Prof Sally Sheldon |
The first step, when you receive the reviews, is to take a deep breath. Read them carefully and be honest with yourself about whether the criticisms are well-grounded. If you're not sure, share them with a colleague. Sally gave the example of a review she received early in her career that described an article she'd written as ‘boring, derivative and inordinately over long’. At the time she didn't have the self-confidence to question it, or even to seek an objective view. She hid it in a bottom drawer, and only years later was able to face it again.
Once you've had time to think about it, you can do one of three things:
- If the comments are unhelpful or misguided, and by adopting them would change your work substantially, unnecessarily and harmfully, either:
- consider submitting elsewhere;
- or talk to editor. They are, after all, academics like you, and might understand that such changes would be detrimental to the article;
- Alternatively, if the changes are reasonable, take them on board.
If you are going to do the latter, make sure that you:
- Show that you’ve made an attempt to respond to a comment in good faith. Make a substantive change to reflect it, revise language to ensure clarity, or add a footnote or a reference that shows you have taken the comment seriously.
- Respond to each point in turn, logically and systematically, breaking down your response
Sally's response to reviewers - Be courteous, clear and straightforward, and say that you're grateful for ‘helpful’ suggestions.

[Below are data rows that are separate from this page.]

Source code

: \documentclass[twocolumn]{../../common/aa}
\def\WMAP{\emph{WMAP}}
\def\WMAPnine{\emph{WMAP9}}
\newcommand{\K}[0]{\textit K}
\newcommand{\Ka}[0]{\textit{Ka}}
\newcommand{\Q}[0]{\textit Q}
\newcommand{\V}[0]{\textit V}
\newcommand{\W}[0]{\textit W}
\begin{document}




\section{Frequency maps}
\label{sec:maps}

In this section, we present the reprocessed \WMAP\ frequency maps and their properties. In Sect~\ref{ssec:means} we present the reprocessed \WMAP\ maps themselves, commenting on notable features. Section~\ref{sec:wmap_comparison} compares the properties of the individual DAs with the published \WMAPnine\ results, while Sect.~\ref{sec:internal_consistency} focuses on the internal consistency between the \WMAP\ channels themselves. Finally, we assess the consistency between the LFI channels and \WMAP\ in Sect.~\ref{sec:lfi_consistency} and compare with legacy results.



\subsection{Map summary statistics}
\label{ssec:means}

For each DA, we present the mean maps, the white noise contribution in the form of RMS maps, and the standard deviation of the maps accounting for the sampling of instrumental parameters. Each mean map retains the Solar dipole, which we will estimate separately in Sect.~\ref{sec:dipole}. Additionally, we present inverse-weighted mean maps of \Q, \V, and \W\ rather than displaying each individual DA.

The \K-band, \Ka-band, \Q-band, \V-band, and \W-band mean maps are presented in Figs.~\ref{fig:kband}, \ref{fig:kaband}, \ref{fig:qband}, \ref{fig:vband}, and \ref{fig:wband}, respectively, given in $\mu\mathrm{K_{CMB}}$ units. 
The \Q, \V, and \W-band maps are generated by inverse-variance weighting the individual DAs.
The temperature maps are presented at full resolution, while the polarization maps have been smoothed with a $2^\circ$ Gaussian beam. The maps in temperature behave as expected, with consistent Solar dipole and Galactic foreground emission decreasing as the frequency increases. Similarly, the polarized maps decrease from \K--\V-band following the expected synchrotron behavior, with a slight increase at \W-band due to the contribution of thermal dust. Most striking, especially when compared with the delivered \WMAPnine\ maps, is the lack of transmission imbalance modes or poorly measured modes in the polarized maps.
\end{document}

Such a revised and well-framed response is quite hard for editors to turn down. However, make sure that you:
- Dont' make changes that seem damaging: the paper will have your name on it and be around for longer than you are;
- Don't take is too personally. Remember Sally's 'boring, derivative and inordinately long' article? Putting it away didn't help her, or the potential beneficiaries of the research. Get a second opinion, consider revising it, or submitting it elsewhere.
- Don't sound off about the referees in the response. Editors can spot rogue reviews and if they believed that here was a problem with the feedback, they could have intervened, edited or just not sent it. A careful, courteous, professional response is a far more effective way of highlighting the opposite qualities on a poor review.